The message at Sierra Baptist Church in Newcastle was very different last week. Guest speaker Jim Dowling urged the congregants to stand fast against pressure from the mainstream culture. “Did you watch the news on Friday? Did you see the rainbow on the White House?” Dowling said. “It just lets us know where the battle is. … We are living in a hostile environment.”
The U.S. Supreme Court may have made gay marriage the law of the land, but it didn’t change the minds of Sacramento-area religious leaders, some of whom have long supported gay marriage but most of whom remain opposed to the idea of marriage for anyone other than a man and a woman.

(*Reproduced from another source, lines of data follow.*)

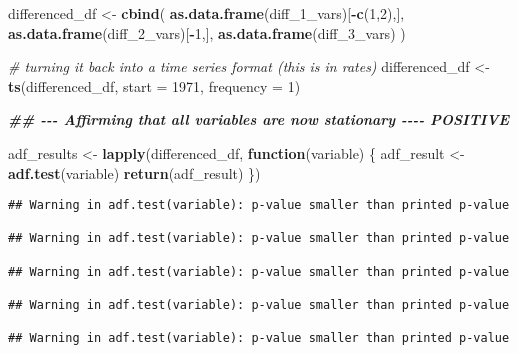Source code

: \documentclass[
]{article}
\newenvironment{Shaded}{\begin{snugshade}}{\end{snugshade}}
\newcommand{\AttributeTok}[1]{\textcolor[rgb]{0.13,0.29,0.53}{#1}}
\newcommand{\CommentTok}[1]{\textcolor[rgb]{0.56,0.35,0.01}{\textit{#1}}}
\newcommand{\ControlFlowTok}[1]{\textcolor[rgb]{0.13,0.29,0.53}{\textbf{#1}}}
\newcommand{\DecValTok}[1]{\textcolor[rgb]{0.00,0.00,0.81}{#1}}
\newcommand{\DocumentationTok}[1]{\textcolor[rgb]{0.56,0.35,0.01}{\textbf{\textit{#1}}}}
\newcommand{\FunctionTok}[1]{\textcolor[rgb]{0.13,0.29,0.53}{\textbf{#1}}}
\newcommand{\NormalTok}[1]{#1}
\newcommand{\OtherTok}[1]{\textcolor[rgb]{0.56,0.35,0.01}{#1}}
\newcommand{\SpecialCharTok}[1]{\textcolor[rgb]{0.81,0.36,0.00}{\textbf{#1}}}
\begin{document}
\begin{Shaded}
\begin{Highlighting}[]
\NormalTok{differenced\_df }\OtherTok{\textless{}{-}} \FunctionTok{cbind}\NormalTok{(}
  \FunctionTok{as.data.frame}\NormalTok{(diff\_1\_vars)[}\SpecialCharTok{{-}}\FunctionTok{c}\NormalTok{(}\DecValTok{1}\NormalTok{,}\DecValTok{2}\NormalTok{),],}
  \FunctionTok{as.data.frame}\NormalTok{(diff\_2\_vars)[}\SpecialCharTok{{-}}\DecValTok{1}\NormalTok{,],}
  \FunctionTok{as.data.frame}\NormalTok{(diff\_3\_vars)}
\NormalTok{)}

\CommentTok{\# turning it back into a time series format (this is in rates)}
\NormalTok{differenced\_df }\OtherTok{\textless{}{-}} \FunctionTok{ts}\NormalTok{(differenced\_df, }\AttributeTok{start =} \DecValTok{1971}\NormalTok{, }\AttributeTok{frequency =} \DecValTok{1}\NormalTok{)}


\DocumentationTok{\#\# {-}{-}{-} Affirming that all variables are now stationary {-}{-}{-}{-} POSITIVE}

\NormalTok{adf\_results }\OtherTok{\textless{}{-}} \FunctionTok{lapply}\NormalTok{(differenced\_df, }\ControlFlowTok{function}\NormalTok{(variable) \{}
\NormalTok{  adf\_result }\OtherTok{\textless{}{-}} \FunctionTok{adf.test}\NormalTok{(variable)}
  \FunctionTok{return}\NormalTok{(adf\_result)}
\NormalTok{\})}
\end{Highlighting}
\end{Shaded}

\begin{verbatim}
## Warning in adf.test(variable): p-value smaller than printed p-value

## Warning in adf.test(variable): p-value smaller than printed p-value

## Warning in adf.test(variable): p-value smaller than printed p-value

## Warning in adf.test(variable): p-value smaller than printed p-value

## Warning in adf.test(variable): p-value smaller than printed p-value
\end{verbatim}
\end{document}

The court ruling applies to civil marriage and does not require churches to perform weddings for same-sex couples.
“My sense is everybody’s drawn their line and knows where they stand,” said Jon Fish, president of the Interfaith Council of Greater Sacramento, which represents 300 groups and individuals spanning the religious spectrum.
With same-sex marriage, he added, “there’s no middle of the road.”
The area’s largest denominations – including Roman Catholics and Mormons – remain institutionally opposed to gay marriage. At the same time, mainline Protestant denominations have been shifting toward acceptance of same-sex marriage for the past decade. There are now 30 Sacramento congregations – including Lutherans, Presbyterians, Methodists, Quakers and Catholics – who self-identify as gay-affirming, meaning they welcome gay congregants, according to the nonprofit GALIP Foundation. Reform Jewish temples also perform same-sex unions.
“Most United Methodists are quite pro gay marriage, and so are many Episcopal churches,” Fish said.
Baker began performing gay weddings as far back as 2008, Fish said. The church held four gay weddings since 2012, said the Rev. Deacon Steve Skiffington, who married his partner of 42 years there. Baker once performed a gay marriage in the middle of a Sunday morning service.
“I have been working on this in the Episcopal Church for 15 years, and I am thrilled by this action and the decision of the Supreme Court,” Baker said in an email message from Salt Lake City. “I believe God’s Spirit has been moving in our church and our culture to open our hearts to the holiness available in same-sex relationships.”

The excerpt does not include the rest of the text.